> _Task instructions_
Every line below that holds the string "RHEL" should be copied.

[Source texts of formatted documents]
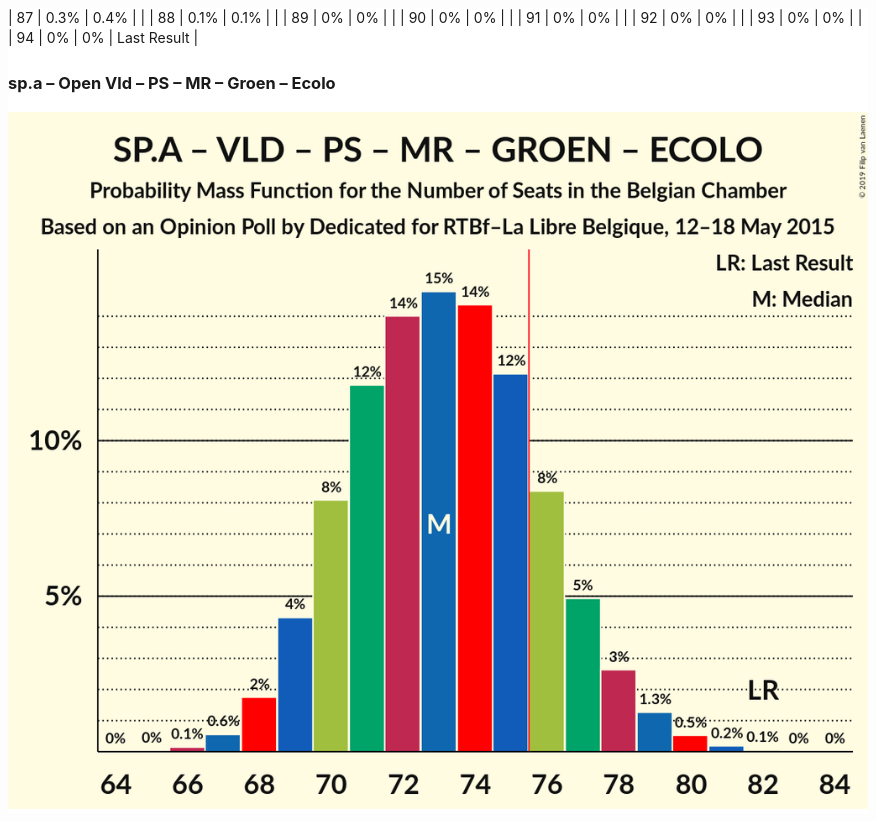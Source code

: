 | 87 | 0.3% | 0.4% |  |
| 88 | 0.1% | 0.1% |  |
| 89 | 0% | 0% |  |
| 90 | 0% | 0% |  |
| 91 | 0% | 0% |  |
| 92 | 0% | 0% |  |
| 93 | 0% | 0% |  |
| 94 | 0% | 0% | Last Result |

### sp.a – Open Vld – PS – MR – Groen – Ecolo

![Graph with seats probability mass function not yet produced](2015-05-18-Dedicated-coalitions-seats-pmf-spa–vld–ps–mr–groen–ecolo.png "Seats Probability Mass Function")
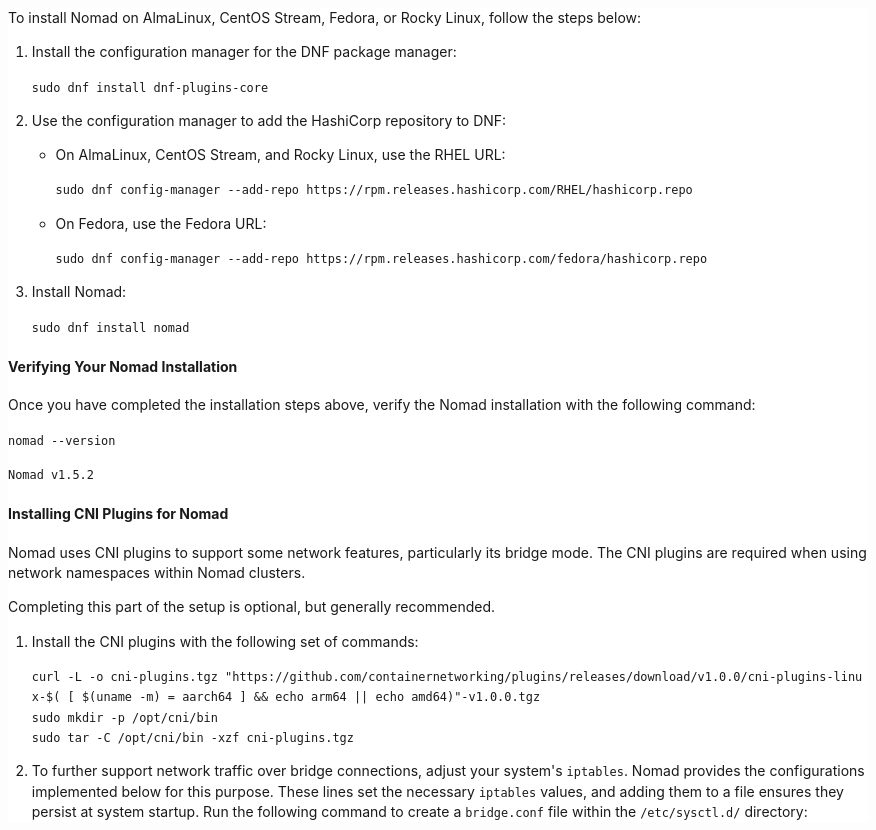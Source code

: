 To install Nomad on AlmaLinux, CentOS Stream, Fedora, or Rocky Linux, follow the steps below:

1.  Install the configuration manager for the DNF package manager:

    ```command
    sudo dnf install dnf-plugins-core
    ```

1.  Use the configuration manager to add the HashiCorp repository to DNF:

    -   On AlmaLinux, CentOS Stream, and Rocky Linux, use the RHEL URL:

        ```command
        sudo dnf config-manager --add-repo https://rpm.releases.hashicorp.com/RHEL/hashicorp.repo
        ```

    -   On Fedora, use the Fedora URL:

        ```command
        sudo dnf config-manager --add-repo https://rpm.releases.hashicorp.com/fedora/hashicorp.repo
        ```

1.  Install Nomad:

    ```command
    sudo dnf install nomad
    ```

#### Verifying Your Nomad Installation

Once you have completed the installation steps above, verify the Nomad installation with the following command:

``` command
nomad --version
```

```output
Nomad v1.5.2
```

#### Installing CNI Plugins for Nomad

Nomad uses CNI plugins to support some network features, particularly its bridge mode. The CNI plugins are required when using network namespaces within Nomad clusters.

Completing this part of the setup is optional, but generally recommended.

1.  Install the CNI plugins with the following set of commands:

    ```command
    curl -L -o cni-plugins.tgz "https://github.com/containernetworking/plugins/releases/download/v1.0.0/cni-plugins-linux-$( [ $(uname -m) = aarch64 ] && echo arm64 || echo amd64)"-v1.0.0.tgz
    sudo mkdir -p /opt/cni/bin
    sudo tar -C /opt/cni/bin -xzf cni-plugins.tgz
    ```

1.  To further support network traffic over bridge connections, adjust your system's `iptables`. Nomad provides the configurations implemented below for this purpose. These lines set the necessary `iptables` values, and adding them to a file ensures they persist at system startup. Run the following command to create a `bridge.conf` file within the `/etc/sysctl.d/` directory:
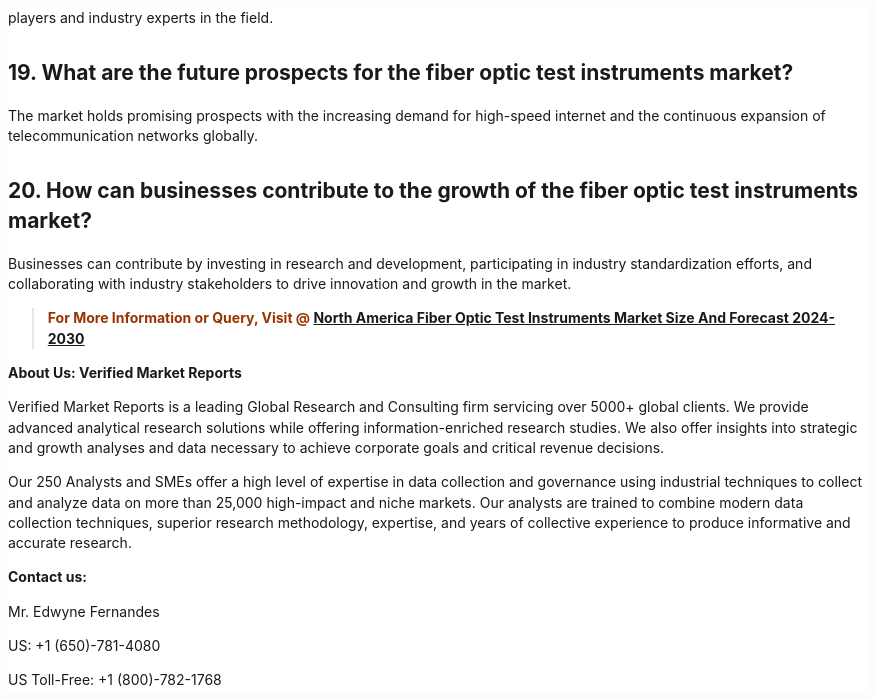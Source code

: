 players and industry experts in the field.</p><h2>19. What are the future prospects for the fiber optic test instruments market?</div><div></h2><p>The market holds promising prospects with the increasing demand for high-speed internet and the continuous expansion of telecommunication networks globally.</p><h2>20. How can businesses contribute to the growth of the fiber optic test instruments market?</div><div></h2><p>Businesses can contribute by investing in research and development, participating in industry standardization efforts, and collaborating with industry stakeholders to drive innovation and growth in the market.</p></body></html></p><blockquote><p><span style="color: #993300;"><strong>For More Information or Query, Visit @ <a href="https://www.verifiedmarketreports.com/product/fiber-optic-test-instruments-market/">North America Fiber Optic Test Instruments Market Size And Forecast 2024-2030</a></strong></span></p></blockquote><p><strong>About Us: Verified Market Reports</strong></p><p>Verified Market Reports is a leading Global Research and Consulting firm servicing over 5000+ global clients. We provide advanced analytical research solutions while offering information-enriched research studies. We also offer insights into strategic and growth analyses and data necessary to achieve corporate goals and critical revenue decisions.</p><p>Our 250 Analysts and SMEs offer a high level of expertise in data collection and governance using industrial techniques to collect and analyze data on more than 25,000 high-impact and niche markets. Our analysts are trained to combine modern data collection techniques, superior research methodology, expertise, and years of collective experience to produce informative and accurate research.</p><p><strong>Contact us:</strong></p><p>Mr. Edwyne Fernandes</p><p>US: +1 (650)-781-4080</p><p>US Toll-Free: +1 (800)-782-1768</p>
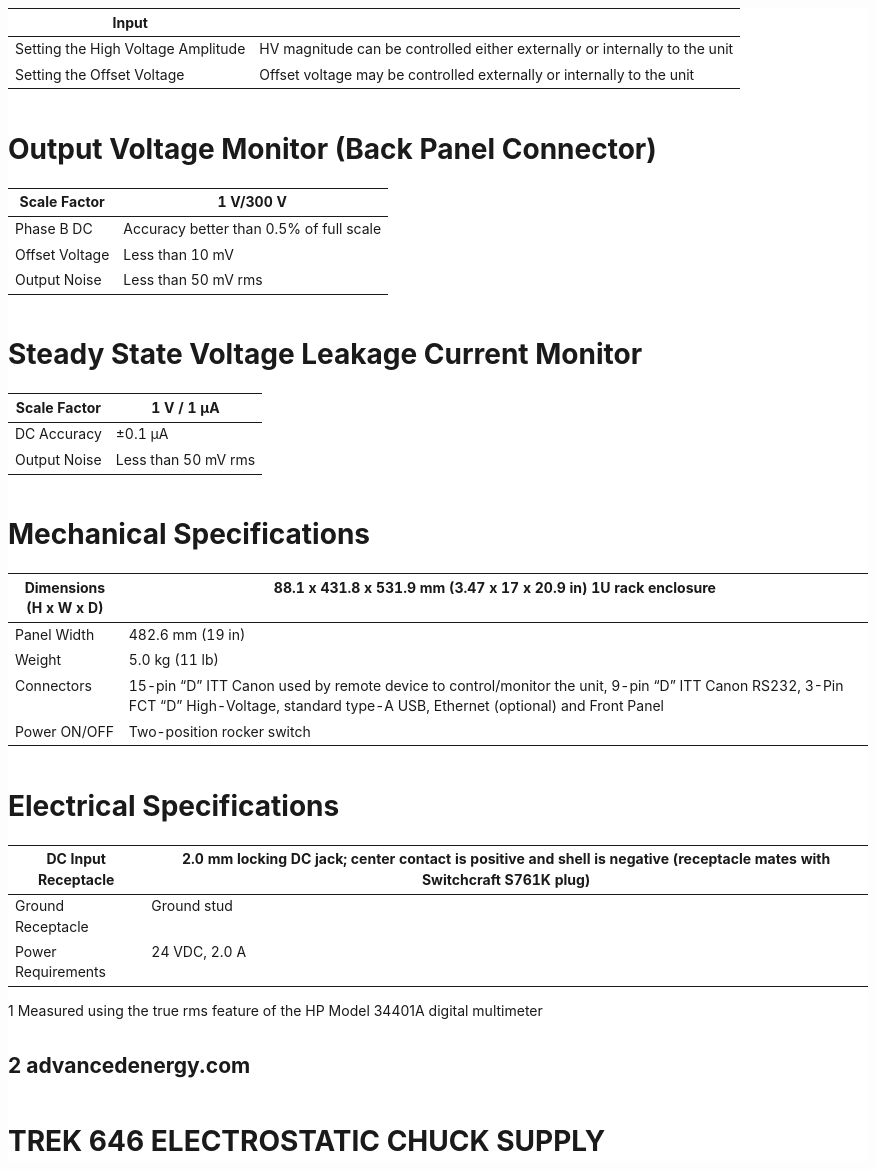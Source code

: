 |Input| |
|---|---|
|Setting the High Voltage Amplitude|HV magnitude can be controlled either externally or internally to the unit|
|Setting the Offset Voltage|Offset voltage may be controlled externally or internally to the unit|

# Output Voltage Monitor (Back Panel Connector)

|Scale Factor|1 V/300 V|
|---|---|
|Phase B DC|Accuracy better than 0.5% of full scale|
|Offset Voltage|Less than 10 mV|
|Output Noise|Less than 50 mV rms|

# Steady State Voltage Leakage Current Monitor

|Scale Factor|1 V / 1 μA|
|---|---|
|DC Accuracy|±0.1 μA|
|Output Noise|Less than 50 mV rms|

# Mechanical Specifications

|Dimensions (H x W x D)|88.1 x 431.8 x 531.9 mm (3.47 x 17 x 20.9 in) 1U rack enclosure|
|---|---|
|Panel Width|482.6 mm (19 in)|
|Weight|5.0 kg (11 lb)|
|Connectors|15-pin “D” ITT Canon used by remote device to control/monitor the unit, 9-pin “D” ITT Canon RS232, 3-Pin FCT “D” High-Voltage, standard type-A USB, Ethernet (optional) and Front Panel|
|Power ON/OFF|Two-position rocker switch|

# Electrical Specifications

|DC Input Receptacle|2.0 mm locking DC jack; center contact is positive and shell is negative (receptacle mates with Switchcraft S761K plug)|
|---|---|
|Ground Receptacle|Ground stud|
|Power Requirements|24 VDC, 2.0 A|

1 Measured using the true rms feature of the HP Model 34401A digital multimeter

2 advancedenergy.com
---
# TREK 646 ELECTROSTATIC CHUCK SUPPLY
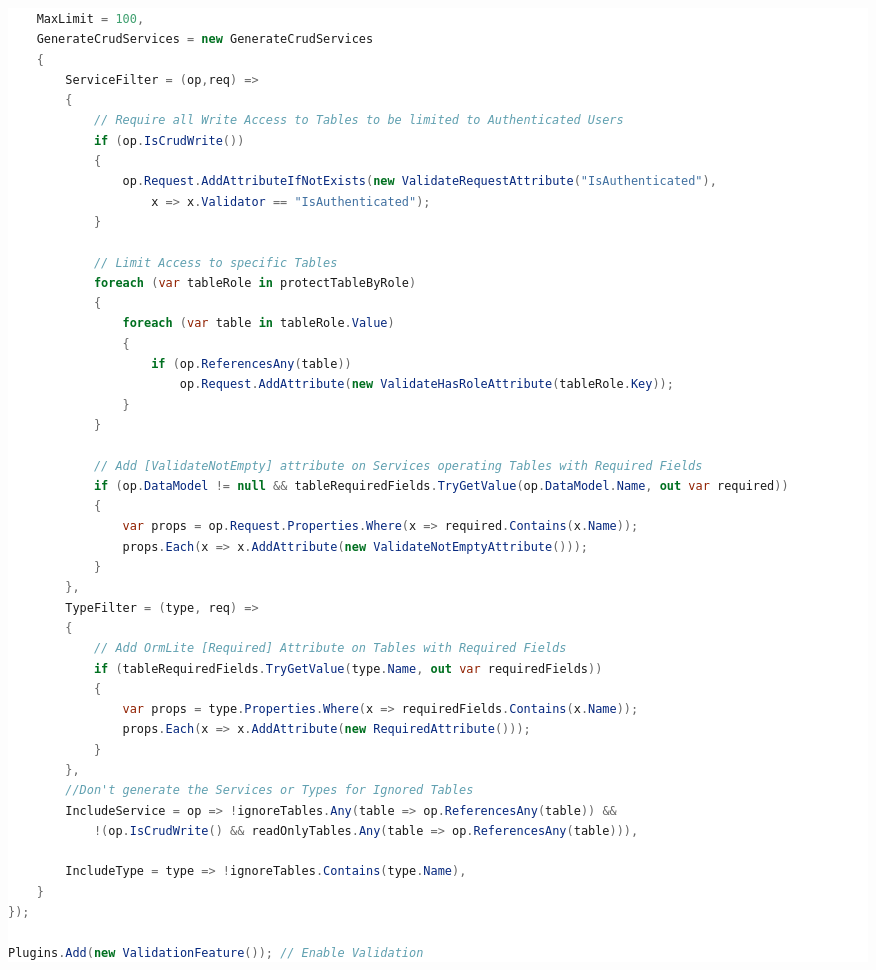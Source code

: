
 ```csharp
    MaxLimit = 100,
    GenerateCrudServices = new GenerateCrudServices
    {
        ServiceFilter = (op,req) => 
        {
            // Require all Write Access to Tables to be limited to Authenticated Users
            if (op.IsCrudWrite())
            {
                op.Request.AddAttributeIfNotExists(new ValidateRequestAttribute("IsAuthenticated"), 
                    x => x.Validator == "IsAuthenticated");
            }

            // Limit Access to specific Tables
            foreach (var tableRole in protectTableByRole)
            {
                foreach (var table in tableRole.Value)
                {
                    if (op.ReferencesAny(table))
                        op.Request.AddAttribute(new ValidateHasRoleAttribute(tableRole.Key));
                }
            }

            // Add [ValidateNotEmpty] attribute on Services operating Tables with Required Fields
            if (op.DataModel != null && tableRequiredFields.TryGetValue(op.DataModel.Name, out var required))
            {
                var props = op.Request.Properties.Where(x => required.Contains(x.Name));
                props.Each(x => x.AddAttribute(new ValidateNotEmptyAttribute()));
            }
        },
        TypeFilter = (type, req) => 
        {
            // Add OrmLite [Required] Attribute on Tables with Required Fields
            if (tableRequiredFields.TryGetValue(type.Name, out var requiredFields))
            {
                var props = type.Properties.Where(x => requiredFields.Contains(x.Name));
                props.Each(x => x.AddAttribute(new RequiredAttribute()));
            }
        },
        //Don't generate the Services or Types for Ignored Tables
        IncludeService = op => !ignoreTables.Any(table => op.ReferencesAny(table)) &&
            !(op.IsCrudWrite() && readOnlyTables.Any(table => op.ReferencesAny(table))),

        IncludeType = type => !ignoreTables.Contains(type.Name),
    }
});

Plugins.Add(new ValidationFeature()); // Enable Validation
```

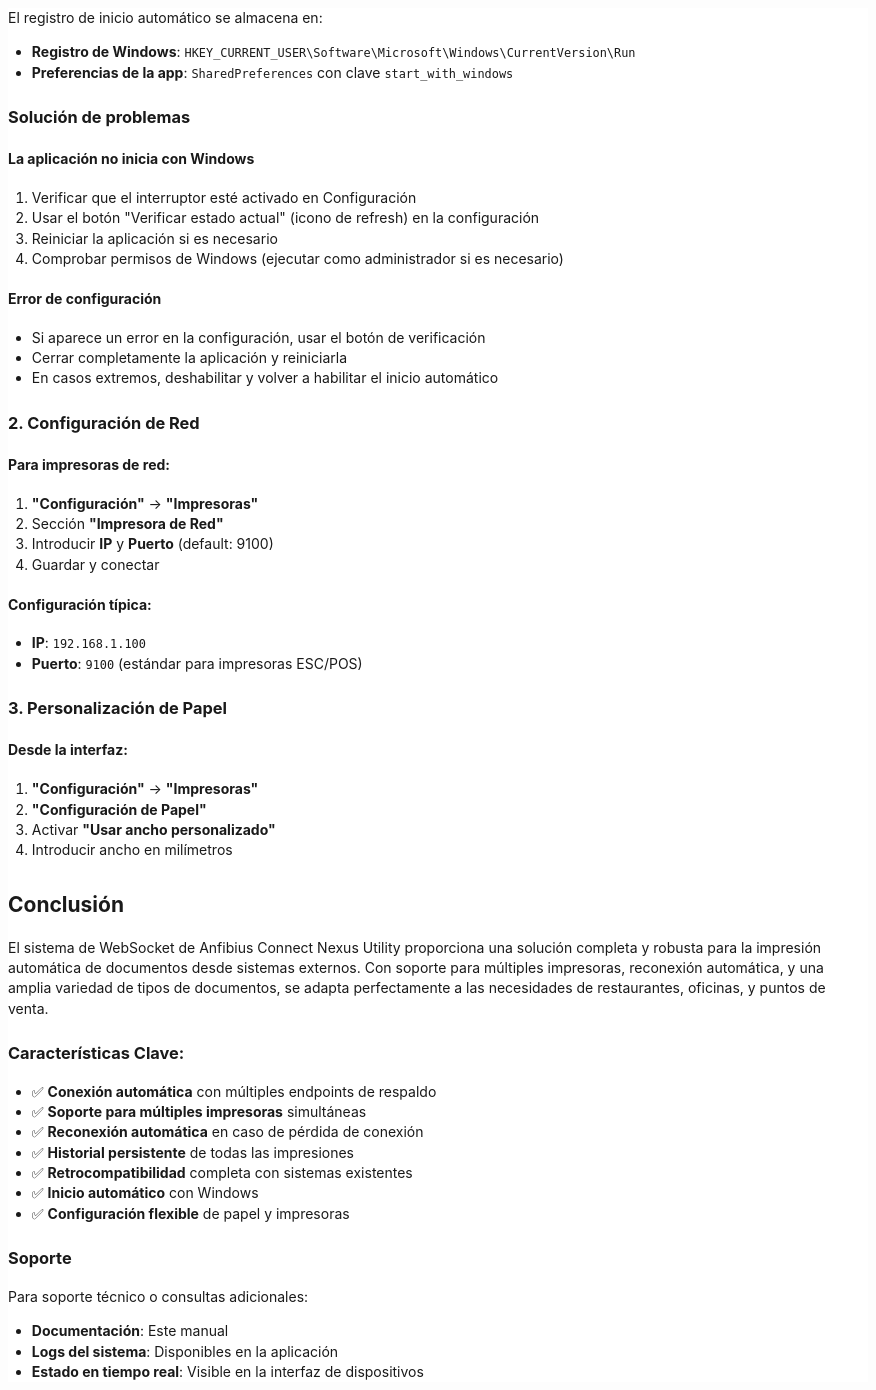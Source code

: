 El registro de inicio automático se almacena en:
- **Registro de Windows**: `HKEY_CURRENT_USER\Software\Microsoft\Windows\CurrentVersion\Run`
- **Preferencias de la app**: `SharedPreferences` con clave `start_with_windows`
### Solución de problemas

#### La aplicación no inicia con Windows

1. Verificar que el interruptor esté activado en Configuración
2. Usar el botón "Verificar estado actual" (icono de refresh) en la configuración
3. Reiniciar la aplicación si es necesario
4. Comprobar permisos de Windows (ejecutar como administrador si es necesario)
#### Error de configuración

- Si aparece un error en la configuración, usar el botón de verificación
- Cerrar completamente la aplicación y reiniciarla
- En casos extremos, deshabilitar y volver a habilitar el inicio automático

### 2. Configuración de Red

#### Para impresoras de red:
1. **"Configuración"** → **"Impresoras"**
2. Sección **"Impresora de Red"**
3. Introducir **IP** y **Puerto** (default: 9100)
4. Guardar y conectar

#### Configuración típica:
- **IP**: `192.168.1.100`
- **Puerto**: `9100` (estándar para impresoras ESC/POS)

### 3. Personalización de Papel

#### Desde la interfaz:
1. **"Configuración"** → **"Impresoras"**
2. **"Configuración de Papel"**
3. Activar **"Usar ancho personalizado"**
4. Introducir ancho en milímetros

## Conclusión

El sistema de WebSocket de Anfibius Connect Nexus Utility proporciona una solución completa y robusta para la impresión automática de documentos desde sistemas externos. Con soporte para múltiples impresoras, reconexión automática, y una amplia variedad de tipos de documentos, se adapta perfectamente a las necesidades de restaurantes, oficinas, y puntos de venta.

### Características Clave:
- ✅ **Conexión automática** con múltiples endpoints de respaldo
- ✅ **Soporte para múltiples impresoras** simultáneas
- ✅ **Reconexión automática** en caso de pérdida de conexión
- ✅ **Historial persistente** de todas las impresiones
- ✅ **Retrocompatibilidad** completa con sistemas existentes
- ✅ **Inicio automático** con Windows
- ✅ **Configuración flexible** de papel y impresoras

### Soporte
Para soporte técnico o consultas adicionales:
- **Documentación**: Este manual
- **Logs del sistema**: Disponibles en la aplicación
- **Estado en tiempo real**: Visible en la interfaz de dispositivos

> _Your solution_
    -   On AlmaLinux, CentOS Stream, and Rocky Linux, use the RHEL URL:
        sudo dnf config-manager --add-repo https://rpm.releases.hashicorp.com/RHEL/hashicorp.repo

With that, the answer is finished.